**Activity:**
Between the line containing "Below the summary" and the line containing "reserved instances broken down per cloud account." lies a run of lines; give that run again exactly, with both of those lines, and nothing else from the entries below.

**Dataset excerpts:**
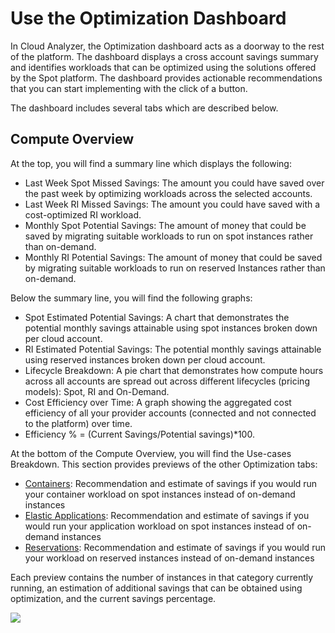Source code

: # Use the Optimization Dashboard

In Cloud Analyzer, the Optimization dashboard acts as a doorway to the rest of the platform. The dashboard displays a cross account savings summary and identifies workloads that can be optimized using the solutions offered by the Spot platform. The dashboard provides actionable recommendations that you can start implementing with the click of a button.

The dashboard includes several tabs which are described below.

## Compute Overview

At the top, you will find a summary line which displays the following:

* Last Week Spot Missed Savings: The amount you could have saved over the past week by optimizing workloads across the selected accounts.
* Last Week RI Missed Savings: The amount you could have saved with a cost-optimized RI workload.
* Monthly Spot Potential Savings: The amount of money that could be saved by migrating suitable workloads to run on spot instances rather than on-demand.
* Monthly RI Potential Savings: The amount of money that could be saved by migrating suitable workloads to run on reserved Instances rather than on-demand.

Below the summary line, you will find the following graphs:

* Spot Estimated Potential Savings: A chart that demonstrates the potential monthly savings attainable using spot instances broken down per cloud account.
* RI Estimated Potential Savings:  The potential monthly savings attainable using reserved instances broken down per cloud account.
* Lifecycle Breakdown: A pie chart that demonstrates how compute hours across all accounts are spread out across different lifecycles (pricing models): Spot, RI and On-Demand.
* Cost Efficiency over Time: A graph showing the aggregated cost efficiency of all your provider accounts (connected and not connected to the platform) over time.
* Efficiency % = (Current Savings/Potential savings)*100.

At the bottom of the Compute Overview, you will find the Use-cases Breakdown. This section provides previews of the other Optimization tabs:

* [Containers](cloud-analyzer/tutorials/use-optimization-dashboard/containers.md): Recommendation and estimate of savings if you would run your container workload on spot instances instead of on-demand instances
* [Elastic Applications](cloud-analyzer/tutorials/use-optimization-dashboard/elastic-applications.md): Recommendation and estimate of savings if you would run your application workload on spot instances instead of on-demand instances
* [Reservations](cloud-analyzer/tutorials/use-optimization-dashboard/reservations.md): Recommendation and estimate of savings if you would run your workload on reserved instances instead of on-demand instances

Each preview contains the number of instances in that category currently running, an estimation of additional savings that can be obtained using optimization, and the current savings percentage.

<img src="/cloud-analyzer/_media/tutorials-optimization-01.png" />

**Your response:**
Below the summary line, you will find the following graphs:

* Spot Estimated Potential Savings: A chart that demonstrates the potential monthly savings attainable using spot instances broken down per cloud account.
* RI Estimated Potential Savings:  The potential monthly savings attainable using reserved instances broken down per cloud account.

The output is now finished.